File metadata and controls

39 lines (24 loc) · 2.56 KB

Data Exploration in Python

Allen Downey

Supporting code for a video series on best practices for exploratory data analysis.

To run the notebooks in the repo on Binder, click here: Binder

Software setup

This repository contains the software I'll demonstrate in the videos. If you have a Git client installed, you should be able to download the code by running:

git clone https://github.com/AllenDowney/DataExplorationInPython.git

It should create a directory named DataExplorationInPython. Otherwise you can download it as a zip file from https://github.com/AllenDowney/DataExplorationInPython/archive/master.zip

To run the code, you need Python 2 or 3 with IPython, NumPy, SciPy, and matplotlib. I highly recommend installing Anaconda, which is a Python distribution that includes everything you need to run my code. It is easy to install on Windows, Mac, and Linux; and because it does a user-level install, it will not interfere with other Python installations. Information about Anaconda is at http://continuum.io/downloads.

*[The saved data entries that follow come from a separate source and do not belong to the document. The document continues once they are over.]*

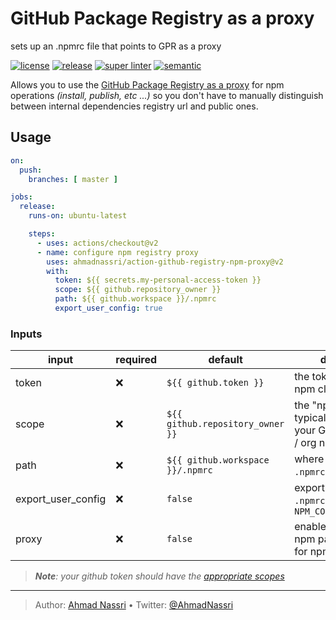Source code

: # GitHub Package Registry as a proxy

sets up an .npmrc file that points to GPR as a proxy

[![license][license-img]][license-url]
[![release][release-img]][release-url]
[![super linter][super-linter-img]][super-linter-url]
[![semantic][semantic-img]][semantic-url]

Allows you to use the [GitHub Package Registry as a proxy][] for npm operations *(install, publish, etc ...)* so you don't have to manually distinguish between internal dependencies registry url and public ones.

## Usage

``` yaml
on:
  push:
    branches: [ master ]

jobs:
  release:
    runs-on: ubuntu-latest

    steps:
      - uses: actions/checkout@v2
      - name: configure npm registry proxy
        uses: ahmadnassri/action-github-registry-npm-proxy@v2
        with:
          token: ${{ secrets.my-personal-access-token }}
          scope: ${{ github.repository_owner }}
          path: ${{ github.workspace }}/.npmrc
          export_user_config: true
```

### Inputs

| input              | required | default                          | description                                                             |
|--------------------|----------|----------------------------------|-------------------------------------------------------------------------|
| token              | ❌       | `${{ github.token }}`            | the token to use with npm cli                                           |
| scope              | ❌       | `${{ github.repository_owner }}` | the "npm scope", typically this will be your GitHub username / org name |
| path               | ❌       | `${{ github.workspace }}/.npmrc` | where to store the `.npmrc` file                                        |
| export_user_config | ❌       | `false`                          | export the path to `.npmrc` as `NPM_CONFIG_USERCONFIG`                  |
| proxy              | ❌       | `false`                          | enable the GitHub npm packages proxy for npm                            |

> ***Note**: your github token should have the [appropriate scopes][]*

  [GitHub Package Registry as a proxy]: https://github.blog/2019-09-11-proxying-packages-with-github-package-registry-and-other-updates/
  [appropriate scopes]: https://docs.github.com/en/packages/guides/about-github-container-registry#about-scopes-and-permissions-for-github-container-registry

----
> Author: [Ahmad Nassri](https://www.ahmadnassri.com/) &bull;
> Twitter: [@AhmadNassri](https://twitter.com/AhmadNassri)

[license-url]: LICENSE
[license-img]: https://badgen.net/github/license/ahmadnassri/action-github-registry-npm-proxy

[release-url]: https://github.com/ahmadnassri/action-github-registry-npm-proxy/releases
[release-img]: https://badgen.net/github/release/ahmadnassri/action-github-registry-npm-proxy

[super-linter-url]: https://github.com/ahmadnassri/action-github-registry-npm-proxy/actions?query=workflow%3Asuper-linter
[super-linter-img]: https://github.com/ahmadnassri/action-github-registry-npm-proxy/workflows/super-linter/badge.svg

[semantic-url]: https://github.com/ahmadnassri/action-github-registry-npm-proxy/actions?query=workflow%3Arelease
[semantic-img]: https://badgen.net/badge/📦/semantically%20released/blue
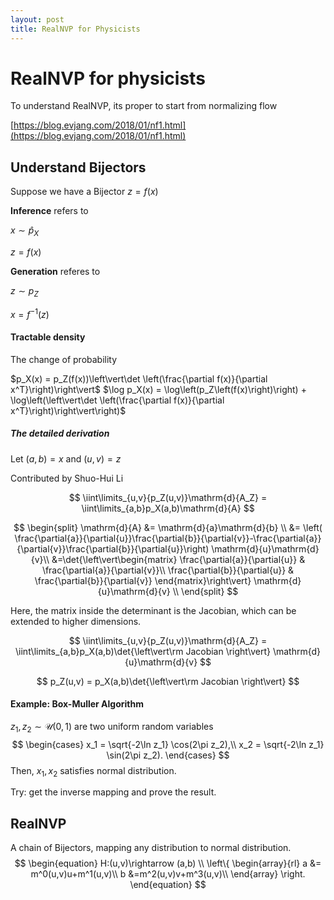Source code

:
```yaml
---
layout: post
title: RealNVP for Physicists
---
```

# RealNVP for physicists
To understand RealNVP, its proper to start from normalizing flow

[https://blog.evjang.com/2018/01/nf1.html](https://blog.evjang.com/2018/01/nf1.html)

## Understand Bijectors

Suppose we have a Bijector $z=f(x)$

**Inference** refers to

$x\sim \hat p_X$

$z=f(x)$

**Generation** referes to

$z\sim p_Z$

$x=f^{-1}(z)$

#### Tractable density

The change of probability

$p_X(x) = p_Z(f(x))\left\vert\det \left(\frac{\partial f(x)}{\partial x^T}\right)\right\vert$
$\log p_X(x) = \log\left(p_Z\left(f(x)\right)\right) + \log\left(\left\vert\det \left(\frac{\partial f(x)}{\partial x^T}\right)\right\vert\right)$

##### The detailed derivation
Let $(a, b) = x$ and $(u, v) = z$

Contributed by Shuo-Hui Li

$$
\iint\limits_{u,v}{p_Z(u,v)}\mathrm{d}{A_Z} = \iint\limits_{a,b}p_X(a,b)\mathrm{d}{A}
$$

$$
\begin{split}
\mathrm{d}{A} &= \mathrm{d}{a}\mathrm{d}{b} \\
&= \left( \frac{\partial{a}}{\partial{u}}\frac{\partial{b}}{\partial{v}}-\frac{\partial{a}}{\partial{v}}\frac{\partial{b}}{\partial{u}}\right) \mathrm{d}{u}\mathrm{d}{v}\\
&=\det{\left\vert\begin{matrix}
\frac{\partial{a}}{\partial{u}} & \frac{\partial{a}}{\partial{v}}\\
\frac{\partial{b}}{\partial{u}} & \frac{\partial{b}}{\partial{v}}
\end{matrix}\right\vert} \mathrm{d}{u}\mathrm{d}{v} \\
\end{split}
$$

Here, the matrix inside the determinant is the Jacobian,
which can be extended to higher dimensions.

$$
\iint\limits_{u,v}{p_Z(u,v)}\mathrm{d}{A_Z} = \iint\limits_{a,b}p_X(a,b)\det{\left\vert\rm Jacobian \right\vert} \mathrm{d}{u}\mathrm{d}{v}
$$

$$
p_Z(u,v) = p_X(a,b)\det{\left\vert\rm Jacobian \right\vert}
$$


#### Example: Box-Muller Algorithm

$z_1, z_2\sim\mathcal U(0,1)$ are two uniform random variables
$$
\begin{cases}
x_1 = \sqrt{-2\ln z_1} \cos(2\pi z_2),\\
x_2 = \sqrt{-2\ln z_1} \sin(2\pi z_2).
\end{cases}
$$
Then, $x_1, x_2$ satisfies  normal distribution.

Try: get the inverse mapping and prove the result.

## RealNVP
A chain of Bijectors, mapping any distribution to normal distribution.
$$
\begin{equation}
H:(u,v)\rightarrow (a,b) \\
\left\{
\begin{array}{rl}
a &= m^0(u,v)u+m^1(u,v)\\
b &=m^2(u,v)v+m^3(u,v)\\
\end{array}
\right.
\end{equation}
$$

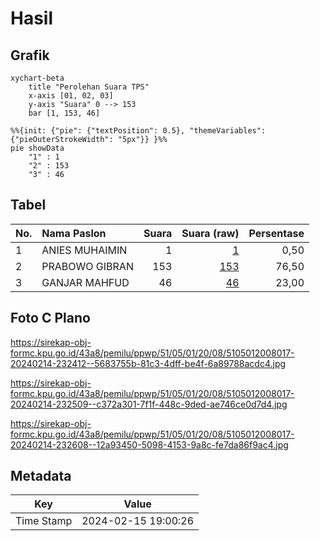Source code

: # Hasil

## Grafik

```mermaid
xychart-beta
    title "Perolehan Suara TPS"
    x-axis [01, 02, 03]
    y-axis "Suara" 0 --> 153
    bar [1, 153, 46]
```

```mermaid
%%{init: {"pie": {"textPosition": 0.5}, "themeVariables": {"pieOuterStrokeWidth": "5px"}} }%%
pie showData
    "1" : 1
    "2" : 153
    "3" : 46
```

## Tabel

| No. | Nama Paslon    | Suara | Suara (raw) | Persentase |
|:--- |:-------------- | -----:| -----------:| ----------:|
| 1   | ANIES MUHAIMIN | 1     | [1][p-1]    | 0,50       |
| 2   | PRABOWO GIBRAN | 153   | [153][p-2]  | 76,50      |
| 3   | GANJAR MAHFUD  | 46    | [46][p-3]   | 23,00      |


[p-1]: https://github.com/gigit-pemilu/pemilu-2024-51-bali/blob/main/pilpres/hitung-suara/sub/51-bali/sub/05-klungkung/sub/01-nusa-penida/sub/2008-batununggul/sub/017-tps/sub/paslon-1.txt
[p-2]: https://github.com/gigit-pemilu/pemilu-2024-51-bali/blob/main/pilpres/hitung-suara/sub/51-bali/sub/05-klungkung/sub/01-nusa-penida/sub/2008-batununggul/sub/017-tps/sub/paslon-2.txt
[p-3]: https://github.com/gigit-pemilu/pemilu-2024-51-bali/blob/main/pilpres/hitung-suara/sub/51-bali/sub/05-klungkung/sub/01-nusa-penida/sub/2008-batununggul/sub/017-tps/sub/paslon-3.txt

## Foto C Plano

https://sirekap-obj-formc.kpu.go.id/43a8/pemilu/ppwp/51/05/01/20/08/5105012008017-20240214-232412--5683755b-81c3-4dff-be4f-6a89788acdc4.jpg

https://sirekap-obj-formc.kpu.go.id/43a8/pemilu/ppwp/51/05/01/20/08/5105012008017-20240214-232509--c372a301-7f1f-448c-9ded-ae746ce0d7d4.jpg

https://sirekap-obj-formc.kpu.go.id/43a8/pemilu/ppwp/51/05/01/20/08/5105012008017-20240214-232608--12a93450-5098-4153-9a8c-fe7da86f9ac4.jpg


## Metadata

| Key        | Value               |
| ---------- | ------------------- |
| Time Stamp | 2024-02-15 19:00:26 |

To test your environment, start IPython:

cd DataExplorationInPython
ipython notebook

A browser window should appear with a list of files in this directory. If IPython didn't create a browser window for you, you can do it yourself. When you started the notebook, you should have seen a message like this:

2015-04-02 15:44:33.254 [NotebookApp] Using existing profile dir: u'/home/downey/.ipython/profile_default'
2015-04-02 15:44:33.267 [NotebookApp] Using MathJax from CDN: http://cdn.mathjax.org/mathjax/latest/MathJax.js
2015-04-02 15:44:33.280 [NotebookApp] Serving notebooks from local directory:     /home/downey/DataExplorationInPython
2015-04-02 15:44:33.280 [NotebookApp] 0 active kernels 
2015-04-02 15:44:33.280 [NotebookApp] The IPython Notebook is running at: http://localhost:8888/
2015-04-02 15:44:33.280 [NotebookApp] Use Control-C to stop this server and shut down all kernels (twice to skip confirmation).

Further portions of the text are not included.